I was with a group of friends when I came across this building, led blindly until I was met by the pleasantly warped architectural surprise:

Of course I’ve then seen others’ versions of my seemingly unique photography. But at least I got the sailors!

And I was so impressed by the mosaics at park Guell (above), and impressed at others’ capabilities to take such similar pictures to mine.

And of course I did the typical things one is to do in Barcelona: listen to live Flamenco, eat tapas, drink Sangria, stare off into the Mediterranean.

But the best times I had I couldn’t share when I was there. I’d often leave my group of friends to find my own adventures before everyone would wake up or after everyone would turn in for the night.
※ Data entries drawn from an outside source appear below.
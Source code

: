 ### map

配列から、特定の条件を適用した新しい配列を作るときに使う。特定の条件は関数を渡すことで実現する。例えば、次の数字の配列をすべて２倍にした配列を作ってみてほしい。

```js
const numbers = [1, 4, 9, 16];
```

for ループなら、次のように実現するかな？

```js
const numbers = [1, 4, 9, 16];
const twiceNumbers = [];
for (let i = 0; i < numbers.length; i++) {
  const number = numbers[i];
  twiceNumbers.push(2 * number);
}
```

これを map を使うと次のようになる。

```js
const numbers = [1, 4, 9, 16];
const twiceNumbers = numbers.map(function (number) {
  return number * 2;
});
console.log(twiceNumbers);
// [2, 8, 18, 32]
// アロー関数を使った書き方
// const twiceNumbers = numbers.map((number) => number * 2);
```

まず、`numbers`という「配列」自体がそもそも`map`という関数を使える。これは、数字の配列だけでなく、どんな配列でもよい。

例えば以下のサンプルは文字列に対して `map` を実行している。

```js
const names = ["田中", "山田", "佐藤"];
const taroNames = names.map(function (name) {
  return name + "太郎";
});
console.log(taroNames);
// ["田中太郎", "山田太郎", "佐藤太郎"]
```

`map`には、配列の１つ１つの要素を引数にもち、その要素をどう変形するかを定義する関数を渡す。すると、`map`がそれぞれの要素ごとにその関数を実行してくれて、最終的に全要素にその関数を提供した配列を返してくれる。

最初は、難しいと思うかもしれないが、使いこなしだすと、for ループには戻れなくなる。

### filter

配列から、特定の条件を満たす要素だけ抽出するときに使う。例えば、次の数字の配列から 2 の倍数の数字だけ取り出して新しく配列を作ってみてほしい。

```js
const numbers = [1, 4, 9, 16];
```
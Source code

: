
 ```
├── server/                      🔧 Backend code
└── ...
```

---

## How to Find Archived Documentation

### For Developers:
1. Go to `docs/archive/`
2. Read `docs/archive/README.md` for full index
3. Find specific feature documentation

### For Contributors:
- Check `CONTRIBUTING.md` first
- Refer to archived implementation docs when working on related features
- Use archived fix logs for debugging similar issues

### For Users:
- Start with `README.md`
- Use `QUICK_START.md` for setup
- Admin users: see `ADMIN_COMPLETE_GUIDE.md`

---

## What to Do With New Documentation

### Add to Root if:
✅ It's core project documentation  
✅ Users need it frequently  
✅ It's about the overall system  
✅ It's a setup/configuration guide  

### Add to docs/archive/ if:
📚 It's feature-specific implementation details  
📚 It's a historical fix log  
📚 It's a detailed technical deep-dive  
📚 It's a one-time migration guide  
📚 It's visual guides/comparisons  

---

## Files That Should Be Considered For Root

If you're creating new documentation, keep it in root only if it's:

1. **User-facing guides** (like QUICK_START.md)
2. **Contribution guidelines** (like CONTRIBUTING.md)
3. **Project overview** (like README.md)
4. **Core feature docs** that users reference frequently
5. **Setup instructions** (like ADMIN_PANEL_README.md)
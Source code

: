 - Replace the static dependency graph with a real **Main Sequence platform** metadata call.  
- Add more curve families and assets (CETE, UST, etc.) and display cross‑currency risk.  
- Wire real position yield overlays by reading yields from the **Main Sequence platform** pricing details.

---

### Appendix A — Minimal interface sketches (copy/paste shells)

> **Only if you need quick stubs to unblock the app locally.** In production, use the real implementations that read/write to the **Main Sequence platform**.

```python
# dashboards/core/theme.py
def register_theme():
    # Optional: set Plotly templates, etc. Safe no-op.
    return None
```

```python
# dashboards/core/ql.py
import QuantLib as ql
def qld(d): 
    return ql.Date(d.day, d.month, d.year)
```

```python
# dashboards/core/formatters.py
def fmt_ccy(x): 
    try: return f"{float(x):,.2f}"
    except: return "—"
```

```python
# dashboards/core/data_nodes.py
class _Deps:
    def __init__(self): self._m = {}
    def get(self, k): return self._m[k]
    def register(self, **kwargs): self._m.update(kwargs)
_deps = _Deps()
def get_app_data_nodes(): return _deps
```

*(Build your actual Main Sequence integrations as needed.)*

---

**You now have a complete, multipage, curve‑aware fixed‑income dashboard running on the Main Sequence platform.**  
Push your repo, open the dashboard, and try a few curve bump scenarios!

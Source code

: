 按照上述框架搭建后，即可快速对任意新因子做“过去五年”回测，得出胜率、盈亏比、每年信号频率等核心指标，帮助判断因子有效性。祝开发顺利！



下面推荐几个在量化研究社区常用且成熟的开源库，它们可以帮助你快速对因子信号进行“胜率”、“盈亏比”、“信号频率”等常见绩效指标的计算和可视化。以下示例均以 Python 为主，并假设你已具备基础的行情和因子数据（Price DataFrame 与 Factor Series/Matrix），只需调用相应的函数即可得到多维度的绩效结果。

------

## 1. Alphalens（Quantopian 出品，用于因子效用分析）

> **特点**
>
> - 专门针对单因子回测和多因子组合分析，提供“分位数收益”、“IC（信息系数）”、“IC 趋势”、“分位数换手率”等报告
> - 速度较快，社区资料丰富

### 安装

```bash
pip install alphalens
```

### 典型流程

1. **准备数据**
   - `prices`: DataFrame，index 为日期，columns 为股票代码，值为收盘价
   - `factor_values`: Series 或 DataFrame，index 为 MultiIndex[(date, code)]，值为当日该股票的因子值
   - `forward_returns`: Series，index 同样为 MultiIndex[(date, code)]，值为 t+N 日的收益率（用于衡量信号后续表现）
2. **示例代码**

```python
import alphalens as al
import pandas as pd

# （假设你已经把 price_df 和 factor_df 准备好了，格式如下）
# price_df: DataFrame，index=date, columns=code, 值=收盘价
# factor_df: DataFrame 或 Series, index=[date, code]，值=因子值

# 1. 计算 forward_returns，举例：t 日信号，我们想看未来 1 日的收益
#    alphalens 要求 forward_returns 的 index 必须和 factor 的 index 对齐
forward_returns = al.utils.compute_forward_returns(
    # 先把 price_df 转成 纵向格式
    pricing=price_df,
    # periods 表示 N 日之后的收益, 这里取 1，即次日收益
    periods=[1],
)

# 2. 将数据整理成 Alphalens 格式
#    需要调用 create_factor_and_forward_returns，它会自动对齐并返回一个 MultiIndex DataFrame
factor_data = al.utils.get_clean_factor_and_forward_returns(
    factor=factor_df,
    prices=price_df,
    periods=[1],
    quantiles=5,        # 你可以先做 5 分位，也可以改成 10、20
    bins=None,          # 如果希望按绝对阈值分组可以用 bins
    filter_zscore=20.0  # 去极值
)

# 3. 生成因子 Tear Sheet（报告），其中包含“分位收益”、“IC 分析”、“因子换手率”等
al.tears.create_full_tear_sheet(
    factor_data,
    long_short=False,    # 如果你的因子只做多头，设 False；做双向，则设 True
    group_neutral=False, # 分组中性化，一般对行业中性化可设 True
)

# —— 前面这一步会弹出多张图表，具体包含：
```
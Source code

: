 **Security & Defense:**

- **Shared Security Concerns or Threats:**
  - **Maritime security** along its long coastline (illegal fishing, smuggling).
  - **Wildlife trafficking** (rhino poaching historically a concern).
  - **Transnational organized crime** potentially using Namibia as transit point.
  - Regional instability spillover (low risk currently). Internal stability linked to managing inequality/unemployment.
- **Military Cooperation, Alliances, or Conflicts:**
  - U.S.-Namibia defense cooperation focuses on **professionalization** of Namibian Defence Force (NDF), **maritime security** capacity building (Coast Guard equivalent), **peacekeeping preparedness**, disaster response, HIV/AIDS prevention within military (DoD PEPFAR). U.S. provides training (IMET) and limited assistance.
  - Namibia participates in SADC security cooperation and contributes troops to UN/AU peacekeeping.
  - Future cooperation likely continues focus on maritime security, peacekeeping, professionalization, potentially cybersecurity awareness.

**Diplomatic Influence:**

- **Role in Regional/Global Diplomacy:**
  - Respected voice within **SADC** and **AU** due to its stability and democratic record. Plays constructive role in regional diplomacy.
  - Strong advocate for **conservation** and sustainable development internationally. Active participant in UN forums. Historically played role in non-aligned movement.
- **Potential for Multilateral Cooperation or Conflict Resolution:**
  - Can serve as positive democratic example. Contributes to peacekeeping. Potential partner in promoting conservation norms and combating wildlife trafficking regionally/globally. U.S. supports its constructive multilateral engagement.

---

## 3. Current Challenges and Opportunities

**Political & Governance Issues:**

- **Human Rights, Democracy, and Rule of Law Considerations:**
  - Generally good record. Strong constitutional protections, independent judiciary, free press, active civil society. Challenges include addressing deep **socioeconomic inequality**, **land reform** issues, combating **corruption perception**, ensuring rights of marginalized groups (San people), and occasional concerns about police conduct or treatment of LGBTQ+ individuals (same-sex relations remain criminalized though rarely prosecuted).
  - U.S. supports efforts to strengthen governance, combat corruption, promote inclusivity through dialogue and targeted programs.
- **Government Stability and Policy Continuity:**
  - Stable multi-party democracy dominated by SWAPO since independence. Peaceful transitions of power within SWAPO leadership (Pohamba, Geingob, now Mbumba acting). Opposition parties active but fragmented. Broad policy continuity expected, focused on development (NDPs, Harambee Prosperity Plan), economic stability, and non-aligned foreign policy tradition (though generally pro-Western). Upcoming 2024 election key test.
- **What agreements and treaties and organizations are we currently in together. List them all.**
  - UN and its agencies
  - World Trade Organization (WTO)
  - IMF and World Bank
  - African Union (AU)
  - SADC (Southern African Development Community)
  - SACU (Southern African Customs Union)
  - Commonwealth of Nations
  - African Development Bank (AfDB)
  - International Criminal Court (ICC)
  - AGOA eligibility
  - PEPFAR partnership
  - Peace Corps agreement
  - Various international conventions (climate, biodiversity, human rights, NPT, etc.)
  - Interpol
I walked alone, to see colors either affected by the morning light or the nighttime city lights, find new streets of new structures and layouts, find the hidden home of stray cat colonies behind shrubs, get lost, try to ask people in Spanish how to get back, realize repeatedly that I hardly speak Spanish and that people in Barcelona speak Catalan and not Spanish, but then eventually find my way back to the hostel.

One thought on “Barcelona”

  1. Sounds like an amazing and wonderful place with lots of texture and art. I’d like to hear more about the stray cat colonies……..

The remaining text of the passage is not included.